11. The method of any one of claims 1-10, wherein the self-assembled protein capsule stores the RNA, protein, and/or metabolite inside the cytoplasm.

12. The method of any one of claims 1-11, wherein the self-assembled protein capsule stores RNA inside the cytoplasm.

13. The method of any one of claims 1-12, further comprising isolating the RNA, protein, and/or metabolite from the isolated self-assembled protein capsule.

14. The method of any one of claims 1-13, further comprising isolating the RNA from the isolated self-assembled protein capsule.

15. The method of claim 14, further comprising sequencing the isolated RNA.

16. The method of any one of claims 1-15, wherein one or more inducible promoter is operably linked to one or more sequence encoding the one or more type of protein subunit.

17. The method of claim 16, wherein the inducible promoter is a chemically-inducible promoter, a temperature-inducible promoter, or a light-regulated promoter.

18. The method of claim 17, wherein the chemically-inducible promoter is an isopropyl P- D-l -thiogalactopyranoside promoter (IPTG), an alcohol-regulated promoter, a tetracycline- regulated promoter, a steroid-regulated promoter, a metal-regulated promoter.

19. The method of claim 16, wherein the inducible promoter is a tissue specific promoter, a pathogenesis-regulated promoter, a bacteriophage promoter, a bacterial promoter, or a hybrid of a bacteriophage and bacterial promoter.

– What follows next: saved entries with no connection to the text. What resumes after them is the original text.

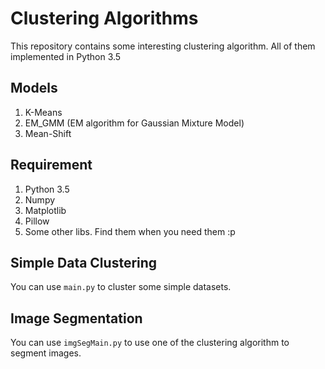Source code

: # Clustering Algorithms
This repository contains some interesting clustering algorithm. All of them implemented in Python 3.5

## Models
1. K-Means
2. EM_GMM (EM algorithm for Gaussian Mixture Model)
3. Mean-Shift

## Requirement
1. Python 3.5
2. Numpy
3. Matplotlib
4. Pillow
5. Some other libs. Find them when you need them :p

## Simple Data Clustering
You can use ```main.py``` to cluster some simple datasets.

## Image Segmentation
You can use ```imgSegMain.py``` to use one of the clustering algorithm to segment images.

20. The method of any one of claims 16-19, wherein the timing and duration of the RNA, protein, and/or metabolite encapsulation by the self-assembled protein capsule is controlled by adding to the live cell and subsequently withdrawing from the live cell the inducer of the inducible promoter.

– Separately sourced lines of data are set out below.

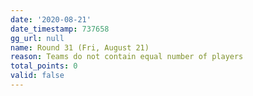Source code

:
 ```yaml
---
date: '2020-08-21'
date_timestamp: 737658
gg_url: null
name: Round 31 (Fri, August 21)
reason: Teams do not contain equal number of players
total_points: 0
valid: false
---
```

21. The method of any one of claims 1-20, wherein the one or more protein subunits of the self-assembled protein capsule comprises at least one purification tag.

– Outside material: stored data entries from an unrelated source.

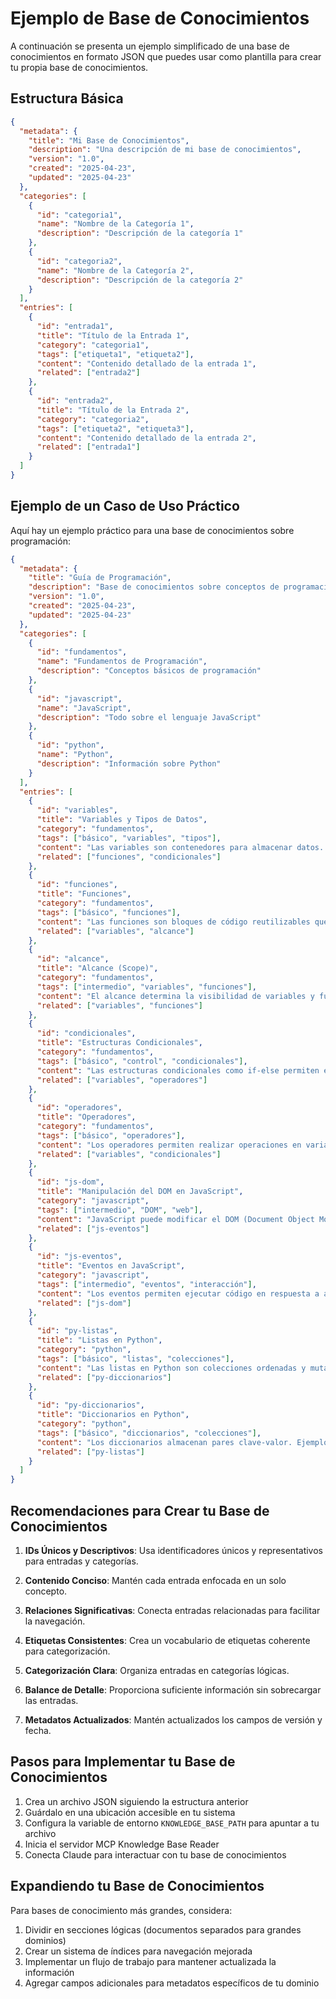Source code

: # Ejemplo de Base de Conocimientos

A continuación se presenta un ejemplo simplificado de una base de conocimientos en formato JSON que puedes usar como plantilla para crear tu propia base de conocimientos.

## Estructura Básica

```json
{
  "metadata": {
    "title": "Mi Base de Conocimientos",
    "description": "Una descripción de mi base de conocimientos",
    "version": "1.0",
    "created": "2025-04-23",
    "updated": "2025-04-23"
  },
  "categories": [
    {
      "id": "categoria1",
      "name": "Nombre de la Categoría 1",
      "description": "Descripción de la categoría 1"
    },
    {
      "id": "categoria2",
      "name": "Nombre de la Categoría 2",
      "description": "Descripción de la categoría 2"
    }
  ],
  "entries": [
    {
      "id": "entrada1",
      "title": "Título de la Entrada 1",
      "category": "categoria1",
      "tags": ["etiqueta1", "etiqueta2"],
      "content": "Contenido detallado de la entrada 1",
      "related": ["entrada2"]
    },
    {
      "id": "entrada2",
      "title": "Título de la Entrada 2",
      "category": "categoria2",
      "tags": ["etiqueta2", "etiqueta3"],
      "content": "Contenido detallado de la entrada 2",
      "related": ["entrada1"]
    }
  ]
}
```

## Ejemplo de un Caso de Uso Práctico

Aquí hay un ejemplo práctico para una base de conocimientos sobre programación:

```json
{
  "metadata": {
    "title": "Guía de Programación",
    "description": "Base de conocimientos sobre conceptos de programación",
    "version": "1.0",
    "created": "2025-04-23",
    "updated": "2025-04-23"
  },
  "categories": [
    {
      "id": "fundamentos",
      "name": "Fundamentos de Programación",
      "description": "Conceptos básicos de programación"
    },
    {
      "id": "javascript",
      "name": "JavaScript",
      "description": "Todo sobre el lenguaje JavaScript"
    },
    {
      "id": "python",
      "name": "Python",
      "description": "Información sobre Python"
    }
  ],
  "entries": [
    {
      "id": "variables",
      "title": "Variables y Tipos de Datos",
      "category": "fundamentos",
      "tags": ["básico", "variables", "tipos"],
      "content": "Las variables son contenedores para almacenar datos. Los tipos básicos incluyen números, cadenas de texto y booleanos. Ejemplo: let nombre = 'Juan'; // variable tipo string",
      "related": ["funciones", "condicionales"]
    },
    {
      "id": "funciones",
      "title": "Funciones",
      "category": "fundamentos",
      "tags": ["básico", "funciones"],
      "content": "Las funciones son bloques de código reutilizables que realizan una tarea específica. Ejemplo: function suma(a, b) { return a + b; }",
      "related": ["variables", "alcance"]
    },
    {
      "id": "alcance",
      "title": "Alcance (Scope)",
      "category": "fundamentos",
      "tags": ["intermedio", "variables", "funciones"],
      "content": "El alcance determina la visibilidad de variables y funciones en diferentes partes del código. Hay alcance global y local.",
      "related": ["variables", "funciones"]
    },
    {
      "id": "condicionales",
      "title": "Estructuras Condicionales",
      "category": "fundamentos",
      "tags": ["básico", "control", "condicionales"],
      "content": "Las estructuras condicionales como if-else permiten ejecutar código basado en condiciones. Ejemplo: if (edad >= 18) { console.log('Es adulto'); } else { console.log('Es menor'); }",
      "related": ["variables", "operadores"]
    },
    {
      "id": "operadores",
      "title": "Operadores",
      "category": "fundamentos",
      "tags": ["básico", "operadores"],
      "content": "Los operadores permiten realizar operaciones en variables y valores. Incluyen operadores aritméticos (+, -, *, /), de comparación (==, ===, >, <) y lógicos (&&, ||, !).",
      "related": ["variables", "condicionales"]
    },
    {
      "id": "js-dom",
      "title": "Manipulación del DOM en JavaScript",
      "category": "javascript",
      "tags": ["intermedio", "DOM", "web"],
      "content": "JavaScript puede modificar el DOM (Document Object Model) para actualizar dinámicamente el contenido de una página web. Ejemplo: document.getElementById('demo').innerHTML = 'Nuevo texto';",
      "related": ["js-eventos"]
    },
    {
      "id": "js-eventos",
      "title": "Eventos en JavaScript",
      "category": "javascript",
      "tags": ["intermedio", "eventos", "interacción"],
      "content": "Los eventos permiten ejecutar código en respuesta a acciones del usuario. Ejemplo: document.getElementById('boton').addEventListener('click', function() { alert('Botón clickeado'); });",
      "related": ["js-dom"]
    },
    {
      "id": "py-listas",
      "title": "Listas en Python",
      "category": "python",
      "tags": ["básico", "listas", "colecciones"],
      "content": "Las listas en Python son colecciones ordenadas y mutables. Ejemplo: numeros = [1, 2, 3, 4]; numeros.append(5)",
      "related": ["py-diccionarios"]
    },
    {
      "id": "py-diccionarios",
      "title": "Diccionarios en Python",
      "category": "python",
      "tags": ["básico", "diccionarios", "colecciones"],
      "content": "Los diccionarios almacenan pares clave-valor. Ejemplo: persona = {'nombre': 'Ana', 'edad': 30}; print(persona['nombre'])",
      "related": ["py-listas"]
    }
  ]
}
```

## Recomendaciones para Crear tu Base de Conocimientos

1. **IDs Únicos y Descriptivos**: Usa identificadores únicos y representativos para entradas y categorías.

2. **Contenido Conciso**: Mantén cada entrada enfocada en un solo concepto.

3. **Relaciones Significativas**: Conecta entradas relacionadas para facilitar la navegación.

4. **Etiquetas Consistentes**: Crea un vocabulario de etiquetas coherente para categorización.

5. **Categorización Clara**: Organiza entradas en categorías lógicas.

6. **Balance de Detalle**: Proporciona suficiente información sin sobrecargar las entradas.

7. **Metadatos Actualizados**: Mantén actualizados los campos de versión y fecha.

## Pasos para Implementar tu Base de Conocimientos

1. Crea un archivo JSON siguiendo la estructura anterior
2. Guárdalo en una ubicación accesible en tu sistema
3. Configura la variable de entorno `KNOWLEDGE_BASE_PATH` para apuntar a tu archivo
4. Inicia el servidor MCP Knowledge Base Reader
5. Conecta Claude para interactuar con tu base de conocimientos

## Expandiendo tu Base de Conocimientos

Para bases de conocimiento más grandes, considera:

1. Dividir en secciones lógicas (documentos separados para grandes dominios)
2. Crear un sistema de índices para navegación mejorada
3. Implementar un flujo de trabajo para mantener actualizada la información
4. Agregar campos adicionales para metadatos específicos de tu dominio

22. The method of claim 21, wherein the purification tag is a histidine tag, polyarginine tag, GTS tag, FLAG tag, SBP tag, strep-tag II, calmodulin binding protein, chitin-binding tag, maltose-binding tag, or cellulose-binding tag.

23. The method of claim 22, wherein the purification tag is a histidine tag.

24. The method of claim 23, wherein the histidine tag is at the N-terminus of the one or more types of protein subunits.

25. The method of claim 23 or claim 24, wherein the histidine tag is at the C-terminus of the one or more types of protein subunits.

26. The method of any one of claims 21 to 25, wherein the self-assembled protein capsule encapsulating RNA, protein, and/or metabolite from the live cell is separated from the live cell by metal affinity chromatography, optionally by binding to a nickel chromatography resin.

27. The method of any one of claims 1-26, wherein the cell is a prokaryotic cell or eukaryotic cell.

28. The method of claim 27, wherein the cell is a bacterial cell.

29. The method of claim 28, wherein the cell is an E. coli cell.

30. The method of claim 27, wherein the cell is a mammalian cell.

31. The method of claim 30, wherein the cell is a human cell.